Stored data
————————
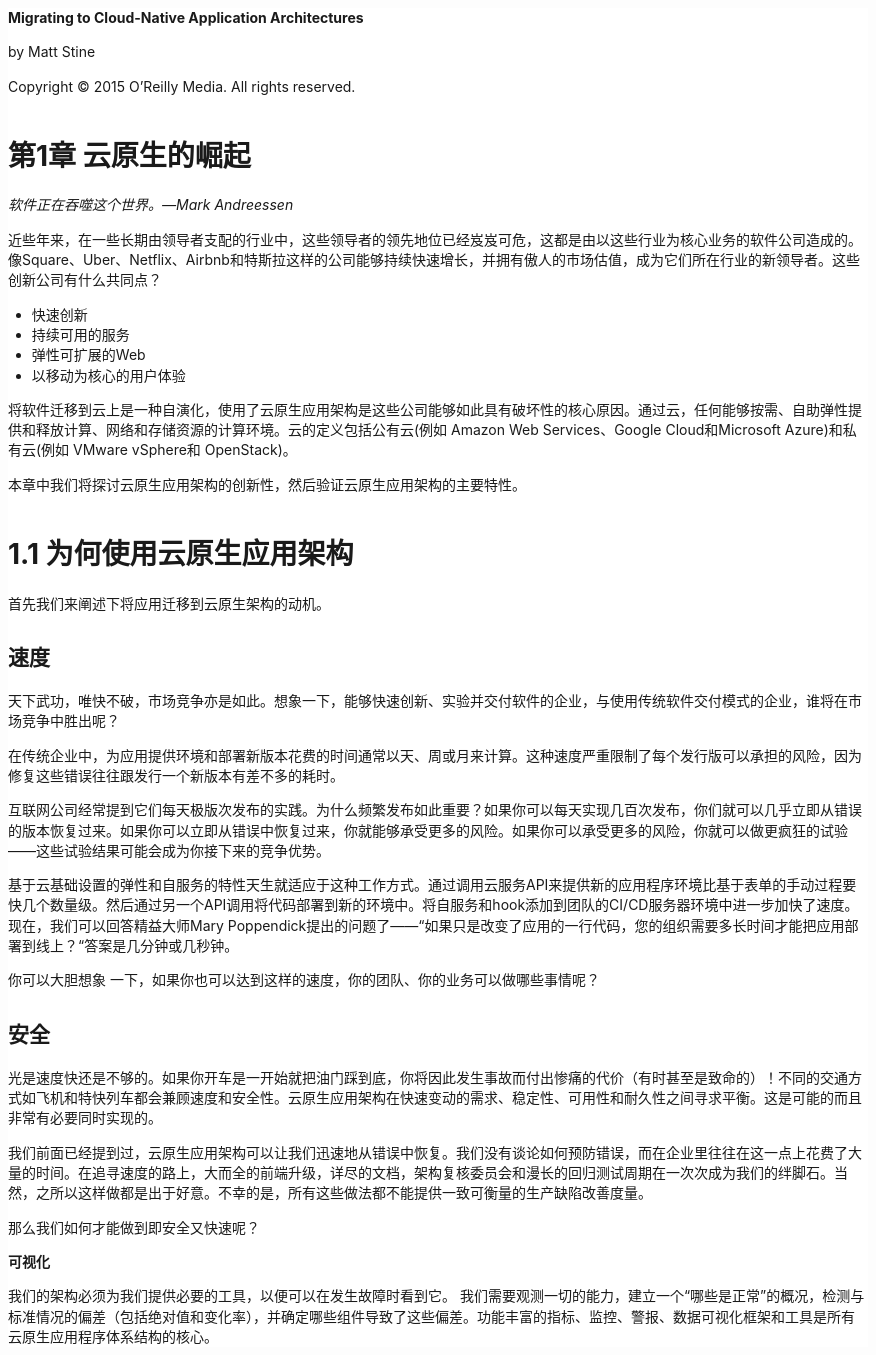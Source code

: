 **Migrating to Cloud-Native Application Architectures**

by Matt Stine

Copyright © 2015 O’Reilly Media. All rights reserved.

# 第1章 云原生的崛起

*软件正在吞噬这个世界。—Mark Andreessen*

近些年来，在一些长期由领导者支配的行业中，这些领导者的领先地位已经岌岌可危，这都是由以这些行业为核心业务的软件公司造成的。像Square、Uber、Netflix、Airbnb和特斯拉这样的公司能够持续快速增长，并拥有傲人的市场估值，成为它们所在行业的新领导者。这些创新公司有什么共同点？

- 快速创新
- 持续可用的服务
- 弹性可扩展的Web
- 以移动为核心的用户体验

将软件迁移到云上是一种自演化，使用了云原生应用架构是这些公司能够如此具有破坏性的核心原因。通过云，任何能够按需、自助弹性提供和释放计算、网络和存储资源的计算环境。云的定义包括公有云(例如 Amazon Web Services、Google Cloud和Microsoft Azure)和私有云(例如 VMware vSphere和 OpenStack)。

本章中我们将探讨云原生应用架构的创新性，然后验证云原生应用架构的主要特性。

# 1.1 为何使用云原生应用架构

首先我们来阐述下将应用迁移到云原生架构的动机。

## 速度

天下武功，唯快不破，市场竞争亦是如此。想象一下，能够快速创新、实验并交付软件的企业，与使用传统软件交付模式的企业，谁将在市场竞争中胜出呢？

在传统企业中，为应用提供环境和部署新版本花费的时间通常以天、周或月来计算。这种速度严重限制了每个发行版可以承担的风险，因为修复这些错误往往跟发行一个新版本有差不多的耗时。

互联网公司经常提到它们每天极版次发布的实践。为什么频繁发布如此重要？如果你可以每天实现几百次发布，你们就可以几乎立即从错误的版本恢复过来。如果你可以立即从错误中恢复过来，你就能够承受更多的风险。如果你可以承受更多的风险，你就可以做更疯狂的试验——这些试验结果可能会成为你接下来的竞争优势。

基于云基础设置的弹性和自服务的特性天生就适应于这种工作方式。通过调用云服务API来提供新的应用程序环境比基于表单的手动过程要快几个数量级。然后通过另一个API调用将代码部署到新的环境中。将自服务和hook添加到团队的CI/CD服务器环境中进一步加快了速度。现在，我们可以回答精益大师Mary Poppendick提出的问题了——“如果只是改变了应用的一行代码，您的组织需要多长时间才能把应用部署到线上？“答案是几分钟或几秒钟。

你可以大胆想象 一下，如果你也可以达到这样的速度，你的团队、你的业务可以做哪些事情呢？

## 安全

光是速度快还是不够的。如果你开车是一开始就把油门踩到底，你将因此发生事故而付出惨痛的代价（有时甚至是致命的）！不同的交通方式如飞机和特快列车都会兼顾速度和安全性。云原生应用架构在快速变动的需求、稳定性、可用性和耐久性之间寻求平衡。这是可能的而且非常有必要同时实现的。

我们前面已经提到过，云原生应用架构可以让我们迅速地从错误中恢复。我们没有谈论如何预防错误，而在企业里往往在这一点上花费了大量的时间。在追寻速度的路上，大而全的前端升级，详尽的文档，架构复核委员会和漫长的回归测试周期在一次次成为我们的绊脚石。当然，之所以这样做都是出于好意。不幸的是，所有这些做法都不能提供一致可衡量的生产缺陷改善度量。

那么我们如何才能做到即安全又快速呢？

**可视化**

我们的架构必须为我们提供必要的工具，以便可以在发生故障时看到它。 我们需要观测一切的能力，建立一个“哪些是正常”的概况，检测与标准情况的偏差（包括绝对值和变化率），并确定哪些组件导致了这些偏差。功能丰富的指标、监控、警报、数据可视化框架和工具是所有云原生应用程序体系结构的核心。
————————
• **TASK ITEM**
Copy out the data verbatim, with no pictures.

• **SOLUTION FOR THIS PROBLEM**
Source code

: **Migrating to Cloud-Native Application Architectures**

by Matt Stine

Copyright © 2015 O’Reilly Media. All rights reserved.

# 第1章 云原生的崛起

*软件正在吞噬这个世界。—Mark Andreessen*

近些年来，在一些长期由领导者支配的行业中，这些领导者的领先地位已经岌岌可危，这都是由以这些行业为核心业务的软件公司造成的。像Square、Uber、Netflix、Airbnb和特斯拉这样的公司能够持续快速增长，并拥有傲人的市场估值，成为它们所在行业的新领导者。这些创新公司有什么共同点？

- 快速创新
- 持续可用的服务
- 弹性可扩展的Web
- 以移动为核心的用户体验

将软件迁移到云上是一种自演化，使用了云原生应用架构是这些公司能够如此具有破坏性的核心原因。通过云，任何能够按需、自助弹性提供和释放计算、网络和存储资源的计算环境。云的定义包括公有云(例如 Amazon Web Services、Google Cloud和Microsoft Azure)和私有云(例如 VMware vSphere和 OpenStack)。

本章中我们将探讨云原生应用架构的创新性，然后验证云原生应用架构的主要特性。

# 1.1 为何使用云原生应用架构

首先我们来阐述下将应用迁移到云原生架构的动机。

## 速度

天下武功，唯快不破，市场竞争亦是如此。想象一下，能够快速创新、实验并交付软件的企业，与使用传统软件交付模式的企业，谁将在市场竞争中胜出呢？

在传统企业中，为应用提供环境和部署新版本花费的时间通常以天、周或月来计算。这种速度严重限制了每个发行版可以承担的风险，因为修复这些错误往往跟发行一个新版本有差不多的耗时。

互联网公司经常提到它们每天极版次发布的实践。为什么频繁发布如此重要？如果你可以每天实现几百次发布，你们就可以几乎立即从错误的版本恢复过来。如果你可以立即从错误中恢复过来，你就能够承受更多的风险。如果你可以承受更多的风险，你就可以做更疯狂的试验——这些试验结果可能会成为你接下来的竞争优势。

基于云基础设置的弹性和自服务的特性天生就适应于这种工作方式。通过调用云服务API来提供新的应用程序环境比基于表单的手动过程要快几个数量级。然后通过另一个API调用将代码部署到新的环境中。将自服务和hook添加到团队的CI/CD服务器环境中进一步加快了速度。现在，我们可以回答精益大师Mary Poppendick提出的问题了——“如果只是改变了应用的一行代码，您的组织需要多长时间才能把应用部署到线上？“答案是几分钟或几秒钟。

你可以大胆想象 一下，如果你也可以达到这样的速度，你的团队、你的业务可以做哪些事情呢？

## 安全

光是速度快还是不够的。如果你开车是一开始就把油门踩到底，你将因此发生事故而付出惨痛的代价（有时甚至是致命的）！不同的交通方式如飞机和特快列车都会兼顾速度和安全性。云原生应用架构在快速变动的需求、稳定性、可用性和耐久性之间寻求平衡。这是可能的而且非常有必要同时实现的。

我们前面已经提到过，云原生应用架构可以让我们迅速地从错误中恢复。我们没有谈论如何预防错误，而在企业里往往在这一点上花费了大量的时间。在追寻速度的路上，大而全的前端升级，详尽的文档，架构复核委员会和漫长的回归测试周期在一次次成为我们的绊脚石。当然，之所以这样做都是出于好意。不幸的是，所有这些做法都不能提供一致可衡量的生产缺陷改善度量。

那么我们如何才能做到即安全又快速呢？

**可视化**

我们的架构必须为我们提供必要的工具，以便可以在发生故障时看到它。 我们需要观测一切的能力，建立一个“哪些是正常”的概况，检测与标准情况的偏差（包括绝对值和变化率），并确定哪些组件导致了这些偏差。功能丰富的指标、监控、警报、数据可视化框架和工具是所有云原生应用程序体系结构的核心。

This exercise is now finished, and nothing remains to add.